Well, no. Two sentences later Quammen finds room to mention the “vast starter contributions” made by the Bill and Melinda Gates Foundation to organizations established “to cope with this vast dilemma.” He neglects to add that, however much money his foundation may have thrown at solutions, Bill Gates is also very much the problem: Gates has consistently and effectively fought to torpedo any campaign for vaccine equity that threatens monopoly control of pharmaceutical patents. Quammen’s attempt at disavowal does not help him avoid a political conundrum. It digs him in.
There are other monsters Quammen does not even nod at. It’s hard to say much about zoonotic spillover without tracing the web of relations that connects humans to other animals, wild and domestic.
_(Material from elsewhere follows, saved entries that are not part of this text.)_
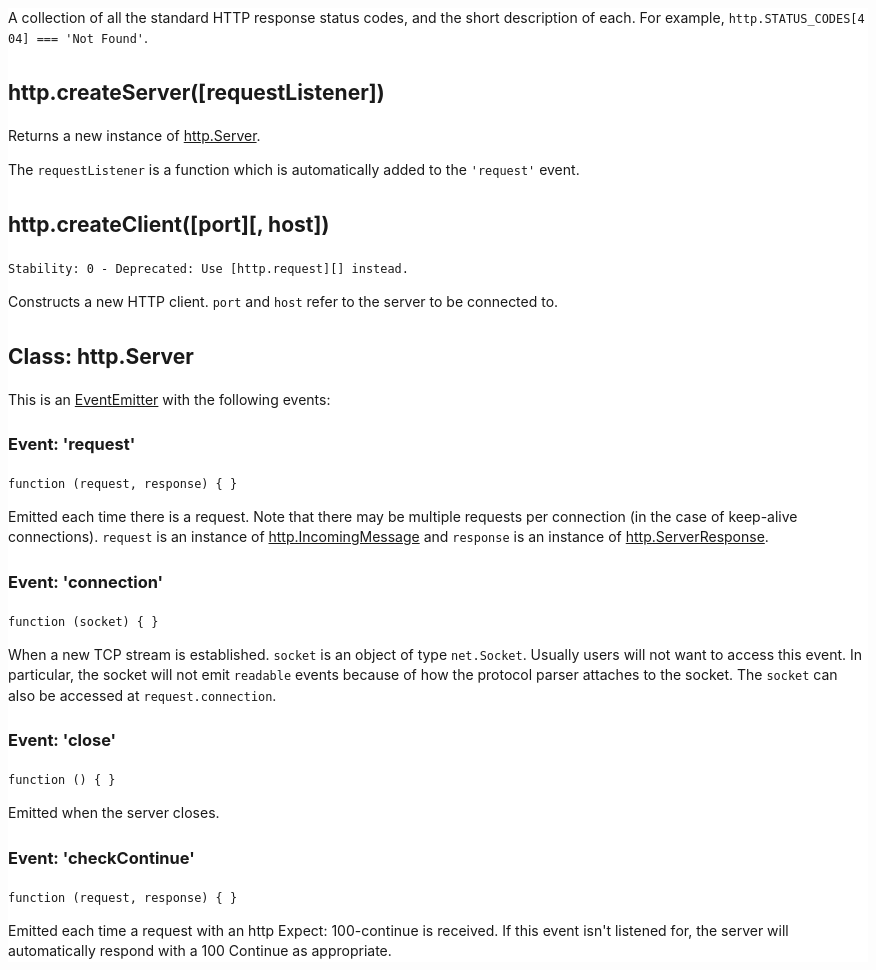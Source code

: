 A collection of all the standard HTTP response status codes, and the
short description of each.  For example, `http.STATUS_CODES[404] === 'Not
Found'`.

## http.createServer([requestListener])

Returns a new instance of [http.Server](#http_class_http_server).

The `requestListener` is a function which is automatically
added to the `'request'` event.

## http.createClient([port][, host])

    Stability: 0 - Deprecated: Use [http.request][] instead.

Constructs a new HTTP client. `port` and `host` refer to the server to be
connected to.

## Class: http.Server

This is an [EventEmitter][] with the following events:

### Event: 'request'

`function (request, response) { }`

Emitted each time there is a request. Note that there may be multiple requests
per connection (in the case of keep-alive connections).
 `request` is an instance of [http.IncomingMessage][] and `response` is
an instance of [http.ServerResponse][].

### Event: 'connection'

`function (socket) { }`

When a new TCP stream is established. `socket` is an object of type
`net.Socket`. Usually users will not want to access this event. In
particular, the socket will not emit `readable` events because of how
the protocol parser attaches to the socket. The `socket` can also be
accessed at `request.connection`.

### Event: 'close'

`function () { }`

Emitted when the server closes.

### Event: 'checkContinue'

`function (request, response) { }`

Emitted each time a request with an http Expect: 100-continue is received.
If this event isn't listened for, the server will automatically respond
with a 100 Continue as appropriate.


['checkContinue']: #http_event_checkcontinue
['listening']: net.html#net_event_listening
['response']: #http_event_response
[Agent]: #http_class_http_agent
[Buffer]: buffer.html#buffer_buffer
[EventEmitter]: events.html#events_class_events_eventemitter
[Readable Stream]: stream.html#stream_class_stream_readable
[Writable Stream]: stream.html#stream_class_stream_writable
[globalAgent]: #http_http_globalagent
[http.ClientRequest]: #http_class_http_clientrequest
[http.IncomingMessage]: #http_http_incomingmessage
[http.ServerResponse]: #http_class_http_serverresponse
[http.Server]: #http_class_http_server
[http.request]: #http_http_request_options_callback
[net.Server.close()]: net.html#net_server_close_callback
[net.Server.listen(path)]: net.html#net_server_listen_path_callback
[net.Server.listen(port)]: net.html#net_server_listen_port_hostname_backlog_callback
[response.end()]: #http_response_end_data_encoding_callback
[response.write()]: #http_response_write_chunk_encoding_callback
[response.writeContinue()]: #http_response_writecontinue
[response.writeHead()]: #http_response_writehead_statuscode_statusmessage_headers
[socket.setKeepAlive()]: net.html#net_socket_setkeepalive_enable_initialdelay
[socket.setNoDelay()]: net.html#net_socket_setnodelay_nodelay
[socket.setTimeout()]: net.html#net_socket_settimeout_timeout_callback
[request.socket.getPeerCertificate()]: tls.html#tls_tlssocket_getpeercertificate_detailed
[stream.setEncoding()]: stream.html#stream_stream_setencoding_encoding
[url.parse()]: url.html#url_url_parse_urlstr_parsequerystring_slashesdenotehost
In some depth, Quammen explores the global trade in pangolins, which for a while were suspected of being the original hosts of SARS-CoV-2. (They have since been demoted to an intermediary role, if that.) “Something is wrong,” he concludes, “and not just for the pangolins.” Clearly, but what?
We almost get there. Spillovers occur, he writes, in “places where people are making incursions into natural landscapes, causing outsized disturbance to ecosystems.” Hear! Hear! But who are these “people”? And what exactly are they doing? And why? These questions seem worth asking if you are serious about preventing the future pandemics that Quammen feels certain are headed our way. But there his curiosity abandons him, perhaps because you cannot ask why “people” are making those incursions without investigating the roles of industrial agriculture and extractive industries like mining, and you can’t begin to understand those activities without examining the flows of capital that feed them, despite obvious and growing costs to ecosystems and to the well-being of every human on Earth. Those are questions that make powerful people uncomfortable, but that is precisely what must be done.
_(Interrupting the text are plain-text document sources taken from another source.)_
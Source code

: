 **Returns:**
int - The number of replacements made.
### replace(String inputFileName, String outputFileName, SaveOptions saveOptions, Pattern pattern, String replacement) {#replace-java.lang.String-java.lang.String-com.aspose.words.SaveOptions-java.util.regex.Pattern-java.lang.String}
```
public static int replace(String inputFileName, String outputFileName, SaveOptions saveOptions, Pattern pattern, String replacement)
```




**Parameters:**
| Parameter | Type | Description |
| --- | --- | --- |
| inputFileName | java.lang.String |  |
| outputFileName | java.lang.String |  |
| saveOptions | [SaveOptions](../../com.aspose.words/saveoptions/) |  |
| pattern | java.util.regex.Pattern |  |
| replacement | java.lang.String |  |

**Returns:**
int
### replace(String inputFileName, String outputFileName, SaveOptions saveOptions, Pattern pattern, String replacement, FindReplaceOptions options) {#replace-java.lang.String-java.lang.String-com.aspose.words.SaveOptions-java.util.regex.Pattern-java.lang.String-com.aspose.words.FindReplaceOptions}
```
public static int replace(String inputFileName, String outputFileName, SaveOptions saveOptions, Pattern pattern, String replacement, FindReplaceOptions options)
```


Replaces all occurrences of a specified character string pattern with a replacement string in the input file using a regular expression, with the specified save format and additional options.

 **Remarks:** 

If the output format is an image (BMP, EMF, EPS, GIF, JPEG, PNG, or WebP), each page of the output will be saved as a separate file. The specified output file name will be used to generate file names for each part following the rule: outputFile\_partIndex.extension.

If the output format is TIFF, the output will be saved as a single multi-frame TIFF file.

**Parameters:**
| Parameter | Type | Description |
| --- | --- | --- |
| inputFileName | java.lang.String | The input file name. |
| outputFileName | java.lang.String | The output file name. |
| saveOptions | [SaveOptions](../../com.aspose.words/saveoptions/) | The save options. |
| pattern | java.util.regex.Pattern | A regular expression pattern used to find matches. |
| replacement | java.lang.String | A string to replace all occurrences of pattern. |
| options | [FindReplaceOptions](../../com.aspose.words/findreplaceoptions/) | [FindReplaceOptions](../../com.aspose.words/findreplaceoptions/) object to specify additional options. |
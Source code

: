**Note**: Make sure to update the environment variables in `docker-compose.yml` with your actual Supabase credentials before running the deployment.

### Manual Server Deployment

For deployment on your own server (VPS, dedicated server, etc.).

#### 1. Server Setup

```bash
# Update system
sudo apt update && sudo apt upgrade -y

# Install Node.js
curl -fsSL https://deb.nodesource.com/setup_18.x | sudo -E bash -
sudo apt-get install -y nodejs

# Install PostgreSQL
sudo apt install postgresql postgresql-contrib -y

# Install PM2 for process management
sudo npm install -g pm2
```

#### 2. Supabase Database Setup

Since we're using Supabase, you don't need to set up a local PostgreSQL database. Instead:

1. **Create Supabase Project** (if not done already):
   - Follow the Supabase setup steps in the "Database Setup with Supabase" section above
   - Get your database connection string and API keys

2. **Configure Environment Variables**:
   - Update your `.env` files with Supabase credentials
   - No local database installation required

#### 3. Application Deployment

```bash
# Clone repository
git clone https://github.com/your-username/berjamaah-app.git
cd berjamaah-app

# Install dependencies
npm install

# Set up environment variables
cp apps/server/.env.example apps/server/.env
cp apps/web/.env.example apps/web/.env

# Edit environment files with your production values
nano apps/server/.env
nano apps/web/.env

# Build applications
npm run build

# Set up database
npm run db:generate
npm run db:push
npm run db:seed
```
There is no reason in the world, or no good one anyway, why such lines of inquiry should fall outside the boundaries of “science.” As evolutionary biologist Rob Wallace has put it, “The scientific method only refers to the means by which hypotheses are tested. It doesn’t speak to the questions that we choose to ask.” By not asking the difficult ones, David Quammen has managed to do something almost unthinkable: He has written a thoroughly entertaining book about Covid, one in which you have to be reminded that, meanwhile, people were dying.